*Input material*

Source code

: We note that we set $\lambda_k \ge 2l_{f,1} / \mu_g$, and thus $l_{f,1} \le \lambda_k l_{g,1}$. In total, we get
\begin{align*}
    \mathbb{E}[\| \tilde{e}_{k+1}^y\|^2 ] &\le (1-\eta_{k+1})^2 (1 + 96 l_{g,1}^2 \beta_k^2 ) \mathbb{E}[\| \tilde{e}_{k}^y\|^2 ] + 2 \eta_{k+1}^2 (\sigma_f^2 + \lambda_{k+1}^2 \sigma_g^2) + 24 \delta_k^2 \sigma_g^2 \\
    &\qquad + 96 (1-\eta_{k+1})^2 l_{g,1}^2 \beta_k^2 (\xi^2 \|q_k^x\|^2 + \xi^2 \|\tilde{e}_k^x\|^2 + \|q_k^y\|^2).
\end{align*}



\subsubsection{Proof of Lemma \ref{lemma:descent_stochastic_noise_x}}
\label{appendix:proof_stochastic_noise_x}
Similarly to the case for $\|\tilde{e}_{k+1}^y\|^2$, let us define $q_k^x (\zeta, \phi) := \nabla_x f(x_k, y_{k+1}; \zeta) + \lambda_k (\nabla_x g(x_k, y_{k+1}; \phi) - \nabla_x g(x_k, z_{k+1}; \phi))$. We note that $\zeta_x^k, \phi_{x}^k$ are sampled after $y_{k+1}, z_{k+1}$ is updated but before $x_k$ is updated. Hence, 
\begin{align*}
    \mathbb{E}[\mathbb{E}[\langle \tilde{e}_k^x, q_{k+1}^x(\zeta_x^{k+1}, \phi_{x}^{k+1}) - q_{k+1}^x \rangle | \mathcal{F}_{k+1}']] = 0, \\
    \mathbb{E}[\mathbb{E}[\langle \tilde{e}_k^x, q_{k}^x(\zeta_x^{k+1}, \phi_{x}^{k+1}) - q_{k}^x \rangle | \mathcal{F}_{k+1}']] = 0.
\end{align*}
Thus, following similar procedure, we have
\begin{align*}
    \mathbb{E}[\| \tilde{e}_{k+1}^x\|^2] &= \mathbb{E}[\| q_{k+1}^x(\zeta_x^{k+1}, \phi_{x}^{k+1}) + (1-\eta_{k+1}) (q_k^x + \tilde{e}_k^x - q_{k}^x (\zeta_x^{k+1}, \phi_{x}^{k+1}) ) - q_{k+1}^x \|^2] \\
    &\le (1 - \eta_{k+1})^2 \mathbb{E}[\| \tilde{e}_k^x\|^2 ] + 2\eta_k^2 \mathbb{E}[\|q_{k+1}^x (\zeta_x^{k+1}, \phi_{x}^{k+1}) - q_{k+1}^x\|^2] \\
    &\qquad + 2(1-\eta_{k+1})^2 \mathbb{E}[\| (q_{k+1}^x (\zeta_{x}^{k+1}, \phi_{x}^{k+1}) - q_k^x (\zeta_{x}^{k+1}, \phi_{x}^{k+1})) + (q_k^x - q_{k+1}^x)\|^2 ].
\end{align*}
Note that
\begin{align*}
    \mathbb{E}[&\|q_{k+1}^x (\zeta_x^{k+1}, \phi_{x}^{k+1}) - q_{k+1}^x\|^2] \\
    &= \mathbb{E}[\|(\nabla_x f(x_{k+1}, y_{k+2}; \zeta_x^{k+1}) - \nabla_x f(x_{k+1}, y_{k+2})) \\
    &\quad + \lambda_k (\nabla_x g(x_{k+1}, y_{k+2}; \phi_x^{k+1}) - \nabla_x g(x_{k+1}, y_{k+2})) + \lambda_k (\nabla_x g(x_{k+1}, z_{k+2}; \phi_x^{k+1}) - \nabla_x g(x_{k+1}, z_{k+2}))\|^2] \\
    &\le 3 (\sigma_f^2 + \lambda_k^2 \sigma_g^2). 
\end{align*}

*Exercise instructions*
Where the string "langle" occurs in the data, return the whole line.

*Solution for this task*
    \mathbb{E}[\mathbb{E}[\langle \tilde{e}_k^x, q_{k+1}^x(\zeta_x^{k+1}, \phi_{x}^{k+1}) - q_{k+1}^x \rangle | \mathcal{F}_{k+1}']] = 0, \\
    \mathbb{E}[\mathbb{E}[\langle \tilde{e}_k^x, q_{k}^x(\zeta_x^{k+1}, \phi_{x}^{k+1}) - q_{k}^x \rangle | \mathcal{F}_{k+1}']] = 0.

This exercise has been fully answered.